= TASK TO CARRY OUT =
Read the records and gather each line that includes "axis".

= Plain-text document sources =
☆ ☆ ☆ ☆ ☆ ☆ ☆

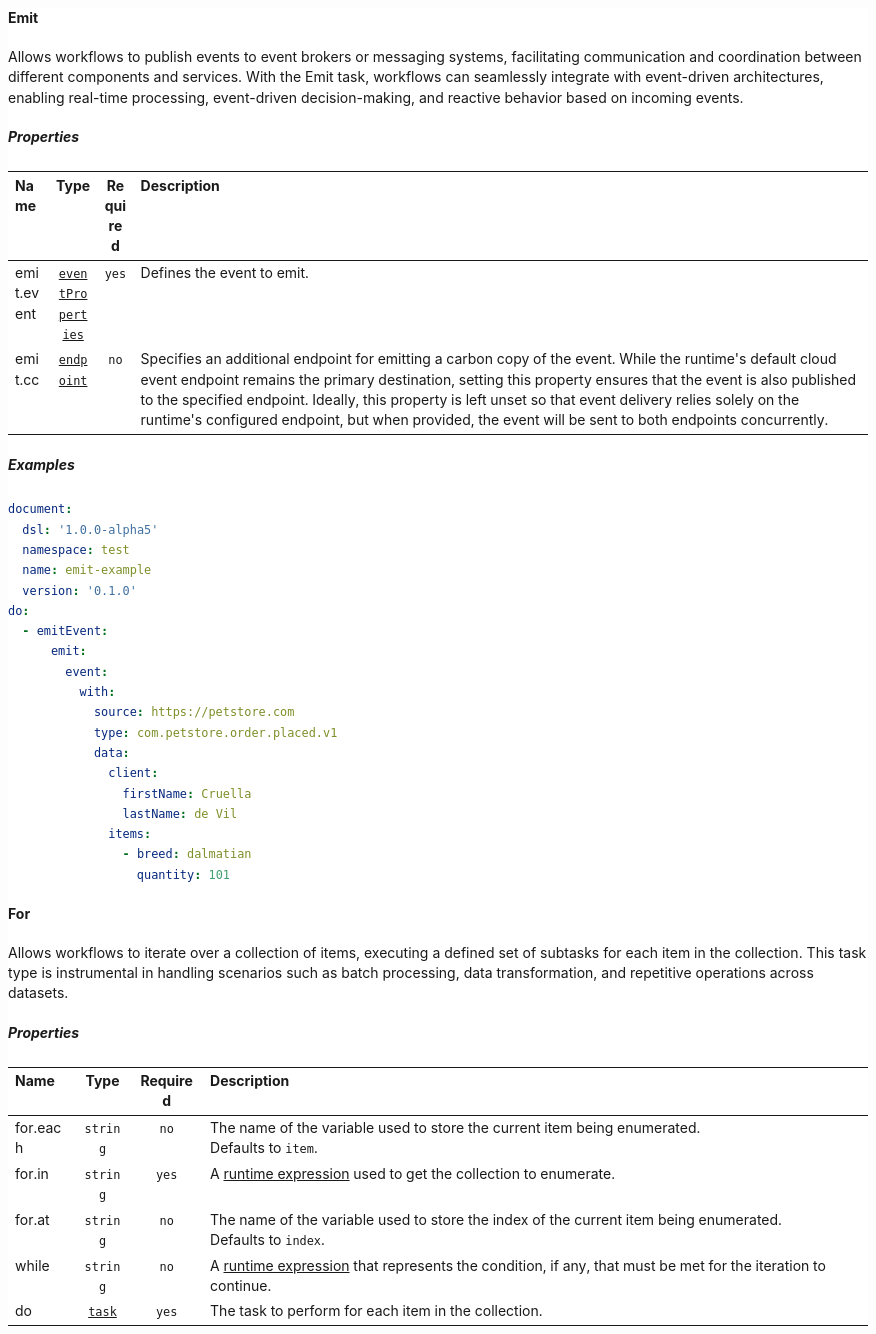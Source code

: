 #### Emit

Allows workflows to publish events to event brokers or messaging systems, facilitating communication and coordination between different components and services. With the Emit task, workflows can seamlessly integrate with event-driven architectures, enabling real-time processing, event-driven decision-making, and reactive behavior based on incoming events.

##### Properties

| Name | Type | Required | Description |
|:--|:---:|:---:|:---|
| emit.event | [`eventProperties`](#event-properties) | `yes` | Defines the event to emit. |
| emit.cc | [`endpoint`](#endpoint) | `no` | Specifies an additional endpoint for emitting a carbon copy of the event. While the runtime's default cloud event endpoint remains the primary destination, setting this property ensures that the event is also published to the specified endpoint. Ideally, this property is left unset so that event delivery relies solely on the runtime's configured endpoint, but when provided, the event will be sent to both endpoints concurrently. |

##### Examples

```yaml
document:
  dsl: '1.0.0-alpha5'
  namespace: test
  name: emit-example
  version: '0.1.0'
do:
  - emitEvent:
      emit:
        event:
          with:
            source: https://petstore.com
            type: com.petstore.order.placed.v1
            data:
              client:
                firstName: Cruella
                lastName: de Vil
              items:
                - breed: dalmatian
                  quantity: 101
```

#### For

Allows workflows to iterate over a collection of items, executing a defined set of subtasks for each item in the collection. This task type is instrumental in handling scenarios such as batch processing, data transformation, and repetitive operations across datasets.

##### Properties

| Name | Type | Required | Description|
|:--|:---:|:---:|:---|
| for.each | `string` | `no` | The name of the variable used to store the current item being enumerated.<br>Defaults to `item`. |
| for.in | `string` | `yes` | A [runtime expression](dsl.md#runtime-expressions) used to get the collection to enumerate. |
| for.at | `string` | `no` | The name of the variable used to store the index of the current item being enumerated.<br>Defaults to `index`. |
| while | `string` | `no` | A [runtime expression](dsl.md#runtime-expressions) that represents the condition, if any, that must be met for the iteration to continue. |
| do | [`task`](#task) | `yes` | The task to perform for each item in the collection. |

☆ ☆ ☆ ☆ ☆ ☆ ☆

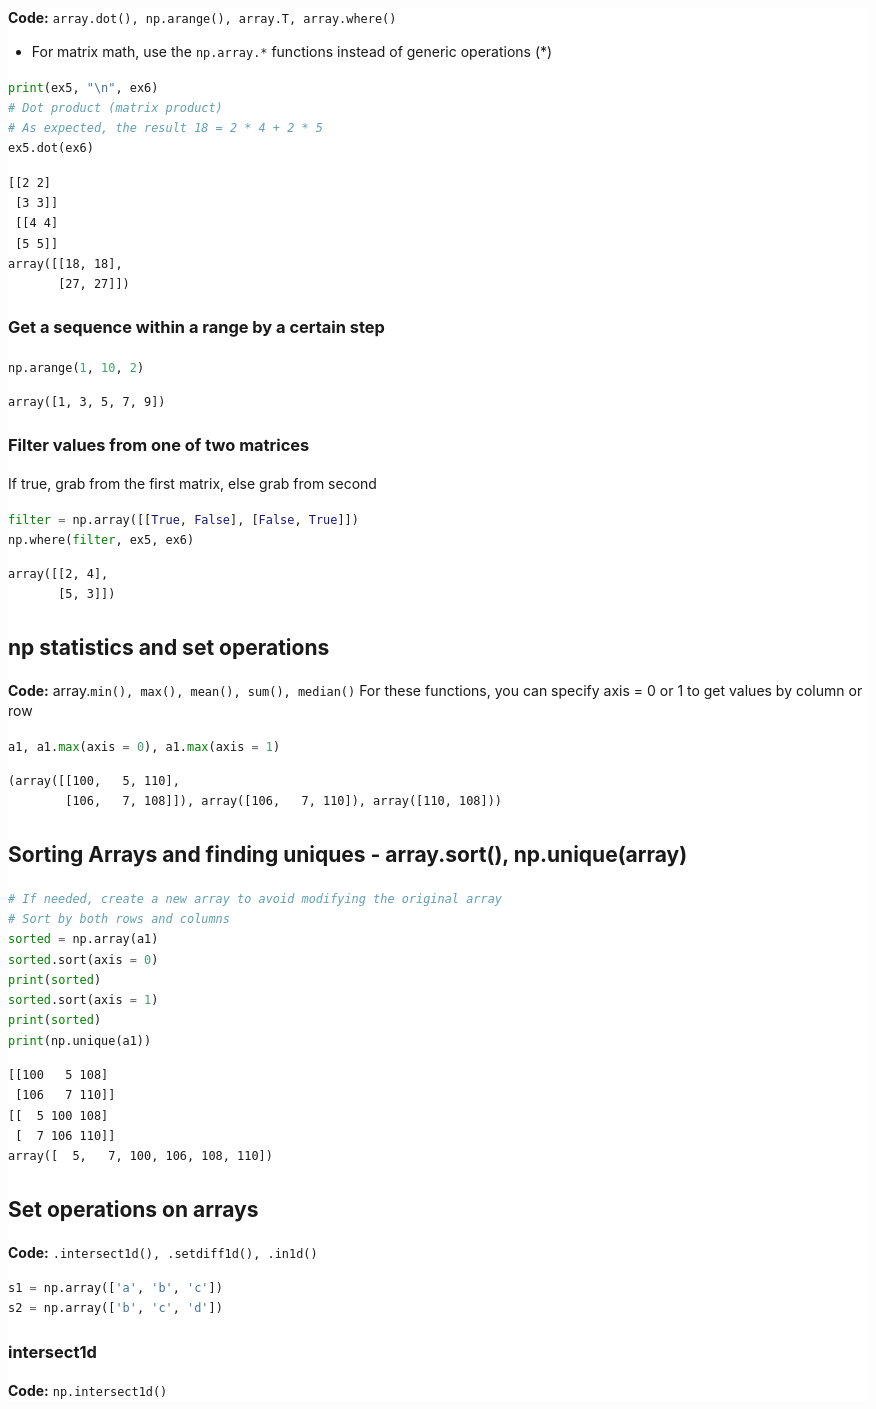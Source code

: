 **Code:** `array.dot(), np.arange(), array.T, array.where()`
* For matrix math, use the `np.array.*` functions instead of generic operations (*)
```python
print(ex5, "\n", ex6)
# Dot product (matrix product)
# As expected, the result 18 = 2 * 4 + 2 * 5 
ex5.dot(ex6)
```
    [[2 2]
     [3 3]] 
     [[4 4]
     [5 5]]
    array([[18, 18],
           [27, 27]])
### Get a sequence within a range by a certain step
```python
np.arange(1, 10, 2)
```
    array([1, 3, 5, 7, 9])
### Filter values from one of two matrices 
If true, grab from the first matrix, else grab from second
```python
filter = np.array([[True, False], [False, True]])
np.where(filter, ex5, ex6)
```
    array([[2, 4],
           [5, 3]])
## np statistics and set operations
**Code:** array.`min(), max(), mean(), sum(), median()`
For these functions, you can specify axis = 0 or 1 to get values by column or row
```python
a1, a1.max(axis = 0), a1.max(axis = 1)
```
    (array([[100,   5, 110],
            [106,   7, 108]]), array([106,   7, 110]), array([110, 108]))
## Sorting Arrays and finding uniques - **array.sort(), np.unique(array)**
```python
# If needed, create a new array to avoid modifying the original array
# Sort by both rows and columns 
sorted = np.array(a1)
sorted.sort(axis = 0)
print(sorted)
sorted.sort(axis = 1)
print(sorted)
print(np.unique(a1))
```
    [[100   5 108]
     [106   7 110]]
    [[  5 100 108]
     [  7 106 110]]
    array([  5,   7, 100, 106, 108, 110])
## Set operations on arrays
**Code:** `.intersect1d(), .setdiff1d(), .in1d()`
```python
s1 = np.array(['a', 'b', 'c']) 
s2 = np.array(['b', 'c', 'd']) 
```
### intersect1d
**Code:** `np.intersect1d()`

☆ ☆ ☆ ☆ ☆ ☆ ☆

= ANSWER =
For these functions, you can specify axis = 0 or 1 to get values by column or row
a1, a1.max(axis = 0), a1.max(axis = 1)
sorted.sort(axis = 0)
sorted.sort(axis = 1)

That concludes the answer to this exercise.